A man. He sounded stupid. He sounded like my father, when he pretended to be retarded -- when he dragged a leg behind himself on the carpet, chasing me around the apartment. He contorted his lips, asking me, "Jeliza-Rose, are you special too? I a special person, Jeliza-Rose. You love me? You be my friend? I think you’re purtty. I your special friend." I hated when he acted like that. I couldn’t stand his expression, all twisted and silly. Or how his speech changed, how it became slurred and heavy and sputtering. It was creepy.
"I put food in my tummy already,” Dell was saying. "Am I a maid? Am I a wife? Do I make the sky turn blue? Feed yourself, see. You know how, that’s right. You’re no child, Dickens. I should say not.”
And then he appeared, holding a red candle under his narrow chin. Dell kept her back to him; his long face hovered at her shoulder, wearing blue-tinted swimming goggles. She’d called him Dickens, and a wide scar parted his bald scalp, as if he had a hairstyle fashioned from flesh.
"My tummy is empty,” he said. "Didn’t leave me a crumb. Did you hear that? Didn’t even leave me a crumb."
I felt sorry for him. His voice had quivered. He seemed sad, as if he was about to cry.
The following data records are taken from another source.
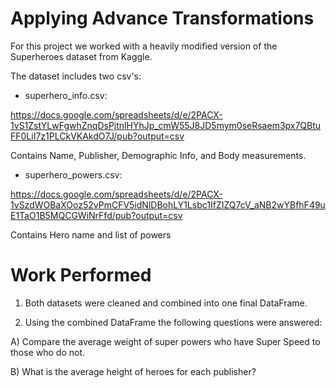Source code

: # Applying Advance Transformations 
 
For this project we worked with a heavily modified version of the Superheroes dataset from Kaggle. 

The dataset includes two csv's:

- superhero_info.csv:

https://docs.google.com/spreadsheets/d/e/2PACX-1vS1ZstYLwFgwhZnqDsPjtnlHYhJp_cmW55J8JD5mym0seRsaem3px7QBtuFF0LiI7z1PLCkVKAkdO7J/pub?output=csv

Contains Name, Publisher, Demographic Info, and Body measurements.

- superhero_powers.csv:

https://docs.google.com/spreadsheets/d/e/2PACX-1vSzdWOBaXOoz52vPmCFV5idNlDBohLY1Lsbc1IfZIZQ7cV_aNB2wYBfhF49uE1TaO1B5MQCGWiNrFfd/pub?output=csv

Contains Hero name and list of powers

# Work Performed

1. Both datasets were cleaned and combined into one final DataFrame. 

2. Using the combined DataFrame the following questions were answered:

A) Compare the average weight of super powers who have Super Speed to those who do not. 

B) What is the average height of heroes for each publisher? 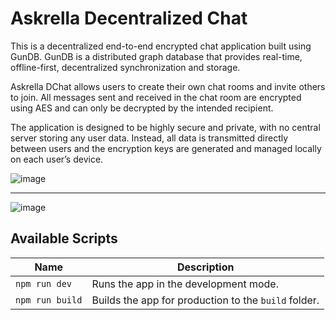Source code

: # Askrella Decentralized Chat

This is a decentralized end-to-end encrypted chat application built using GunDB. GunDB is a distributed graph database that provides real-time, offline-first, decentralized synchronization and storage.

Askrella DChat allows users to create their own chat rooms and invite others to join. All messages sent and received in the chat room are encrypted using AES and can only be decrypted by the intended recipient.

The application is designed to be highly secure and private, with no central server storing any user data. Instead, all data is transmitted directly between users and the encryption keys are generated and managed locally on each user’s device.

![image](https://user-images.githubusercontent.com/6507938/235147783-ff9320b6-c214-48bc-beb2-810b9025e9c1.png)

<hr/>

![image](https://user-images.githubusercontent.com/6507938/235148754-78ab0dd0-2253-446a-b8e5-bee869d8196f.png)

## Available Scripts

| Name            | Description                                          |
| --------------- | ---------------------------------------------------- |
| `npm run dev`   | Runs the app in the development mode.                |
| `npm run build` | Builds the app for production to the `build` folder. |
"Your tummy will get dinner,” Dell said. "You’ll have rabbit then, see. But not lunch. No lunch. Right, I’ll fill you at dinner, okay? But Momma needs reading to before I kill for you."
Then she turned, wandering from the room with him in tow, the candle flickering in the space between them. I remained for a while at the window, listening, but they didn’t reappear. And I couldn’t hear them anymore. The place was quiet. So I left and headed home.
And that evening at What Rocks, I lied to you, Classique. I told you Dell and Dickens had invited me inside. I said we danced together and played games with cards and sang songs -- and Nutter Butters were served from a silver tray. All lies. Dell hadn’t fixed the radio, and my father didn’t broadcast a message as the three of us held hands (I wouldn’t tell you what the message was, because I said it was secret). Dell never whispered that I was her best friend. She never did. She didn’t walk me home either. I returned by myself.
But I wasn’t lying about the rabbit-hole. You know that, I suppose. At least I think it was a rabbit-hole, found beneath a mesquite tree, several yards from Dell’s home. I was on the footpath when I spotted it. And the hole was big enough for my head, but I didn’t dare bend over and peer in. Instead I kept a good distance; that way I wouldn’t get sucked through.
"She’s going to kill you," I told the hole, hoping that if a rabbit was down there it’d hear me. "For dinner she’s going to get you, you better hide. They’re going to eat you."
Did I tell you that’s what I said, Classique? That evening, as we rested by my father’s boots, did I mention that I warned the rabbit? Probably not. But I'm letting you know now. And I’m sorry I ever showed you that hole. I really am.
12
My father kept farting, silent but deadly, filling the entire downstairs of What Rocks. The smell was potent, sulfurous -- so bad that I had to leave the front door open. But I wasn’t worried about the squirrel sneaking in because I knew he’d get a whiff and change his mind. He’d probably pack his squirrel things and head for the hills. And I wouldn’t blame him.
"Stop cuttin’ muffins! Pooh in the yard because that’s where you do it!”
I was in the kitchen, spreading peanut butter on crackers, making lunch for my father, basking in victory: the army ants had finally been defeated; their bodies smushed along the countertop. They’d already dwindled in number-finding less and less to take away-so the decisive battle was easy. And if I hadn’t killed them, the farts would have. It was a massacre of mercy.
Cuttin’ muffins.
That’s what my father called farting.
Or air biscuits.
"In China,” he told me, "they got a whole different understanding of things -- the louder the burp, the better the meal. And a powerful air biscuit delivered with grace will get you a free dessert. It’s almost an art form there."